◆ Assigned task
For the entries that follow, count the lines containing the string "레코드가" and write only the number.

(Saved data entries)
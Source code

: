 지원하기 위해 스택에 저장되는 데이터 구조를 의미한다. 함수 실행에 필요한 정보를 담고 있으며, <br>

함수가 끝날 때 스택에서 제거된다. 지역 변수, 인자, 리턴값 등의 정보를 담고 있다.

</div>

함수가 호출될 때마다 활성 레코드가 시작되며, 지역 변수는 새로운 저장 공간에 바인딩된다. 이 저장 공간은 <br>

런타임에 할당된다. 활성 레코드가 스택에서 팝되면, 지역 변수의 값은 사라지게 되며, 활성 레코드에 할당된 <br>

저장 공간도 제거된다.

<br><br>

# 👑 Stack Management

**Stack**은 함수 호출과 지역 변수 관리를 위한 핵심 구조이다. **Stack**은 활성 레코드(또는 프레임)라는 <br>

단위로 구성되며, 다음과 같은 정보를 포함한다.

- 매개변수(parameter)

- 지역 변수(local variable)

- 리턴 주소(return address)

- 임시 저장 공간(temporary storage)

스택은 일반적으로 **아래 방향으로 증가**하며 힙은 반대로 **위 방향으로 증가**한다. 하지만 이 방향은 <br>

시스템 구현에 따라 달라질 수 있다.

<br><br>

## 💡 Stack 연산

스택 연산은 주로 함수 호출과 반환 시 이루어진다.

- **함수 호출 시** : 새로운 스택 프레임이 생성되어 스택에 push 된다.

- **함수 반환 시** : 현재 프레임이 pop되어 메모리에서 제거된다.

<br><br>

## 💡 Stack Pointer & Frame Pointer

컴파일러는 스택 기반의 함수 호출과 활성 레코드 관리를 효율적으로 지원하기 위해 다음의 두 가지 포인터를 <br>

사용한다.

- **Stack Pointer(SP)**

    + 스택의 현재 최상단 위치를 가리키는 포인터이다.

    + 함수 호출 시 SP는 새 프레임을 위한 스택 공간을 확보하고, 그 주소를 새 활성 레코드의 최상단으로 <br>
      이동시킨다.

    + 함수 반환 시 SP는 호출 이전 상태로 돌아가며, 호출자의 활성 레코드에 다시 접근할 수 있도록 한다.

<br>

◆ Answer to this exercise
2